Quantifying alkane emissions in the Eagle Ford Shale using
boundary layer enhancement
Geoffrey Roest and Gunnar Schade
Department of Atmospheric Sciences, Texas A&M University, 3150 TAMU, College Station, Texas 77843-3150
Received: 27 Sep 2016 – Accepted for review: 07 Dec 2016 – Discussion started: 15 Dec 2016
Abstract. The Eagle Ford Shale in southern Texas is home to a booming unconventional oil and gas industry, the climate and air quality impacts of which remain poorly quantified due to uncertain emissions estimates. We used the atmospheric enhancement of alkanes from Texas Commission on Environmental Quality volatile organic compound monitors across the shale, in combination with back trajectory and dispersion modeling, to quantify C2–C4 alkane emissions for a region in southern Texas, including the core of the Eagle Ford, for a set of 68 days from July 2013 to December 2015. Emissions were partitioned into raw natural gas and liquid storage tank sources using gas and headspace composition data, respectively, and observed enhancement ratios. We also estimate methane emissions based on typical ethane-to-methane ratios in gaseous emissions.

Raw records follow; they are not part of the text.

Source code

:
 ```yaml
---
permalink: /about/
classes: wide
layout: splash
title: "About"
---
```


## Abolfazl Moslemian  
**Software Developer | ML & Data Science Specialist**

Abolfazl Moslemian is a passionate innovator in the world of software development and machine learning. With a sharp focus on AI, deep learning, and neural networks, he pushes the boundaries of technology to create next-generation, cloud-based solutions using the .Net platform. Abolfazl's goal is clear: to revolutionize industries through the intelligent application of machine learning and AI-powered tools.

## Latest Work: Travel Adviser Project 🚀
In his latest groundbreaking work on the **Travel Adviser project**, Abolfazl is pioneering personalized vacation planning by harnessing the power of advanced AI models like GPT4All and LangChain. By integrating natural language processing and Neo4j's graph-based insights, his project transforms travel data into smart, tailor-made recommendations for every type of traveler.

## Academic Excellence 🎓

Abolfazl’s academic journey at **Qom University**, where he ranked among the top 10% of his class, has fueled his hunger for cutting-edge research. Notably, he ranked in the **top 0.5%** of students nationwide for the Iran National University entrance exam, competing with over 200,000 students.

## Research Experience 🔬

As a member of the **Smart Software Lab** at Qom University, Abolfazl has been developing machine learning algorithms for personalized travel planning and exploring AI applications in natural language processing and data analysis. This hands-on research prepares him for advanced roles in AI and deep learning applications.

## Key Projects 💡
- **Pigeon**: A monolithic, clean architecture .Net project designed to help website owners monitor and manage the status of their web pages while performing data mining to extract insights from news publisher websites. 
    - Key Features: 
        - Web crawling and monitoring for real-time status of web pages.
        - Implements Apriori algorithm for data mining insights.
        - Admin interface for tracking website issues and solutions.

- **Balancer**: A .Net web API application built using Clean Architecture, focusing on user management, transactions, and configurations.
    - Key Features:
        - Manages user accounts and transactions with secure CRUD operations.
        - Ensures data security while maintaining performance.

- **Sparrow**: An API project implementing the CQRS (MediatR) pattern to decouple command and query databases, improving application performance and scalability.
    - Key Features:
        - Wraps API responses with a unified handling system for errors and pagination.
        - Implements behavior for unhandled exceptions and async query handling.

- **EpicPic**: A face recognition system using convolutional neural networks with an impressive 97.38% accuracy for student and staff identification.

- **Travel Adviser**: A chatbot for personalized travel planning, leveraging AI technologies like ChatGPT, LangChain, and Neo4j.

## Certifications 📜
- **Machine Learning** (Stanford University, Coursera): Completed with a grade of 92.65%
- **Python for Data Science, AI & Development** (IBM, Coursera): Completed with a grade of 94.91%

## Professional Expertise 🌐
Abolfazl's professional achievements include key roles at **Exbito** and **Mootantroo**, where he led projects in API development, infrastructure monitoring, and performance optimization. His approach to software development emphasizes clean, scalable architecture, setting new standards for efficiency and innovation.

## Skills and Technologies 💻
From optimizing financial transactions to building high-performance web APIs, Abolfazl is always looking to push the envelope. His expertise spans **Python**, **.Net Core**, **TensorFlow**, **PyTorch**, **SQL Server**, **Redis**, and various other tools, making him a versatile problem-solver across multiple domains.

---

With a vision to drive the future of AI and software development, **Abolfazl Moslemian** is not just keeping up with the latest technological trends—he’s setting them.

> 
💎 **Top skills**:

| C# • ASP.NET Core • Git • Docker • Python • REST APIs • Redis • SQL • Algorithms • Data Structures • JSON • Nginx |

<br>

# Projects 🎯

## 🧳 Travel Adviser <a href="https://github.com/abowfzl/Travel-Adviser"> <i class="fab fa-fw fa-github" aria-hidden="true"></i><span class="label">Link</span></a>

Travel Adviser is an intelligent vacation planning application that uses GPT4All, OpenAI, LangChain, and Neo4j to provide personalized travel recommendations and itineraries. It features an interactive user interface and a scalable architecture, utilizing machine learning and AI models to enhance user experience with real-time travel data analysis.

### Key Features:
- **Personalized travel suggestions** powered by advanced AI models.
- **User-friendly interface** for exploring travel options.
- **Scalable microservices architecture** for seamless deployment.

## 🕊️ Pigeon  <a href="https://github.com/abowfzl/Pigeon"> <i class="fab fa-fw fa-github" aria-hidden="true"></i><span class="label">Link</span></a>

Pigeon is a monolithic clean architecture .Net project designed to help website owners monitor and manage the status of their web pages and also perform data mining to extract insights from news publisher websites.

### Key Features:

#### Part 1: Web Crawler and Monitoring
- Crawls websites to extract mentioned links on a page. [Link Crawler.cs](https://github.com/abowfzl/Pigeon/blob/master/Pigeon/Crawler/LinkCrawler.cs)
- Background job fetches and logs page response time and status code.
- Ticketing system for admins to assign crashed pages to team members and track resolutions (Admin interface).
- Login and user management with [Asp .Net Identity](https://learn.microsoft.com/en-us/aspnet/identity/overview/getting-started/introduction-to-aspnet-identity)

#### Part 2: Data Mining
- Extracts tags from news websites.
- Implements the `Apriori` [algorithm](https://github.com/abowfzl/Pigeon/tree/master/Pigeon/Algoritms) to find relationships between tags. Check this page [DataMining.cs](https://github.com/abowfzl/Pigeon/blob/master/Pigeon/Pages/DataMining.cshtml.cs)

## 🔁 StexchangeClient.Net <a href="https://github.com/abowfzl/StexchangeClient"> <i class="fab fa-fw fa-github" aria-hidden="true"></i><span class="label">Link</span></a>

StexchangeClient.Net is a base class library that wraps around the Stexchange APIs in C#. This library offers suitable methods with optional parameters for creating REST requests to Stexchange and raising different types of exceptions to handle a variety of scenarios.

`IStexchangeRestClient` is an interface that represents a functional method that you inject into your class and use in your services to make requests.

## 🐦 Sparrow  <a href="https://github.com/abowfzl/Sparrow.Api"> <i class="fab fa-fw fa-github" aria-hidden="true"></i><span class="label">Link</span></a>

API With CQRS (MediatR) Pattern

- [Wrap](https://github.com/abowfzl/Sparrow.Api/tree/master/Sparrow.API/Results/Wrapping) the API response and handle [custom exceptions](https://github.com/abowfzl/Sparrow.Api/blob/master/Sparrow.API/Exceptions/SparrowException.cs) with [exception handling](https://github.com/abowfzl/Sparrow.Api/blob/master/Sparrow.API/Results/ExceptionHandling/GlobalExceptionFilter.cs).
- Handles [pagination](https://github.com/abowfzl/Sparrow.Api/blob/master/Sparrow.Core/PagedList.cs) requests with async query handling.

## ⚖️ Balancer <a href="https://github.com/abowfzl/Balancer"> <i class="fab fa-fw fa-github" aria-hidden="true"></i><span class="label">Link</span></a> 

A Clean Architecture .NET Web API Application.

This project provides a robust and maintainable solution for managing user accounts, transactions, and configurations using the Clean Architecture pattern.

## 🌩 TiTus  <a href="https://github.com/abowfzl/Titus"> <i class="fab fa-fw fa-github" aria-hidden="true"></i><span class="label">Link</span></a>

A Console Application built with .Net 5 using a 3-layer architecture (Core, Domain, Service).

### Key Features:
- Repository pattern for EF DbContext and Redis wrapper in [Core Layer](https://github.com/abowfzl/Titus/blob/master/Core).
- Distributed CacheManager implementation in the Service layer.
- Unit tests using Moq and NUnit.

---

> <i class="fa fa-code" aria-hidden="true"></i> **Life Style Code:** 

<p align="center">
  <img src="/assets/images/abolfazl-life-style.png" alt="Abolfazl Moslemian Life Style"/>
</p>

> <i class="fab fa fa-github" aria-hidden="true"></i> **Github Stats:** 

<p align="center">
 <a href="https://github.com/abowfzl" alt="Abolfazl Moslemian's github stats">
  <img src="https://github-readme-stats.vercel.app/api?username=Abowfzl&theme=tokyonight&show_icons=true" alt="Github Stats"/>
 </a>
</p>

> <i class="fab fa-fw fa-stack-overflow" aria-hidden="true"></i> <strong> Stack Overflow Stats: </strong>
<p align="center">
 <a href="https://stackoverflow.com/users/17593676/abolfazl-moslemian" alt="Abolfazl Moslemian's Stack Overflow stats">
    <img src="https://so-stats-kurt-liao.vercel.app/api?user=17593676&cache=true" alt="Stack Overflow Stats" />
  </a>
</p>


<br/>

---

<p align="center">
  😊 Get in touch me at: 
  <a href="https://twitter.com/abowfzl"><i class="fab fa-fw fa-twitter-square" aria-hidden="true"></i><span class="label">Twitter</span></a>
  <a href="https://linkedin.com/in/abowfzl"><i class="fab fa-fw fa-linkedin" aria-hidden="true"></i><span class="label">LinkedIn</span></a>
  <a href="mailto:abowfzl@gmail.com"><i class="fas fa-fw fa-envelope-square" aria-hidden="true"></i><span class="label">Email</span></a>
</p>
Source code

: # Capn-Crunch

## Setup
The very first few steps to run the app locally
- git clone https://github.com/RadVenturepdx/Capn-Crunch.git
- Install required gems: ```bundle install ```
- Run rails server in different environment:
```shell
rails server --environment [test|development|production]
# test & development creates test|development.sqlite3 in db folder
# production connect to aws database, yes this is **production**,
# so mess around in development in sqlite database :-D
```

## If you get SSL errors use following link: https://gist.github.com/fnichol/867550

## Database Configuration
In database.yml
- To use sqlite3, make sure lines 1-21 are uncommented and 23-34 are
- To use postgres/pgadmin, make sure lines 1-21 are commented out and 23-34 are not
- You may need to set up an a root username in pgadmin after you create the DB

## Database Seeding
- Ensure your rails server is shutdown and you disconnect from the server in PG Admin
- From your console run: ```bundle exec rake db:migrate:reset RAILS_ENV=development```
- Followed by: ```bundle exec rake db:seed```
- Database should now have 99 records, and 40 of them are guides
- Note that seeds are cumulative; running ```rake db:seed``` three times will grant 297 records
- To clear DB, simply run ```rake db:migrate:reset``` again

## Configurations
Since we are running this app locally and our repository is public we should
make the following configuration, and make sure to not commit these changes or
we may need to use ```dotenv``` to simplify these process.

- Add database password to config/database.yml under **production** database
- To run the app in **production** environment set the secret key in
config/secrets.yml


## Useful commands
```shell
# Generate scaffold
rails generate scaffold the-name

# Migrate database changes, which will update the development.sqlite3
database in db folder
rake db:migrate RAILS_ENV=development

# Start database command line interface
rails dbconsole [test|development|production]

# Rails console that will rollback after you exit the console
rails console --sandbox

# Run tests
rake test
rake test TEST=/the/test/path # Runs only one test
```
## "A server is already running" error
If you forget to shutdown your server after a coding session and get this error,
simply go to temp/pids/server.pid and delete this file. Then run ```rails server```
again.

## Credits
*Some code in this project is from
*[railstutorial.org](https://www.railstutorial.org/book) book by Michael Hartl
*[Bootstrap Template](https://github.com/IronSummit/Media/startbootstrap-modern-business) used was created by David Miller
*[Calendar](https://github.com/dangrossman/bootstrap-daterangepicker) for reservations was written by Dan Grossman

The median emission rate from raw natural gas sources in the shale, calculated as a percentage of the total produced natural gas in the upwind region, was 0.8 % with an interquartile range (IQR) of 0.5 %–1.4 %, close to the U.S. Environmental Protection Agency's (EPA) current estimates. However, storage tanks contributed 24 % of methane emissions, 54 % of ethane, 82% percent of propane, 90 % of n-Butane, and 83 % of isobutane emissions. The inclusion of liquid storage tank emissions results in an emission rate of 2.2 % (IQR of 0.9 4.9 %) relative to produced natural gas, exceeding the EPA estimate by a factor of two. We conclude that leaks from liquid storage tanks are likely a major source for the observed non-methane hydrocarbon enhancements in the northern hemisphere.
Roest, G. and Schade, G.: Quantifying alkane emissions in the Eagle Ford Shale using
boundary layer enhancement, Atmos. Chem. Phys. Discuss., doi:10.5194/acp-2016-861, in review, 2016.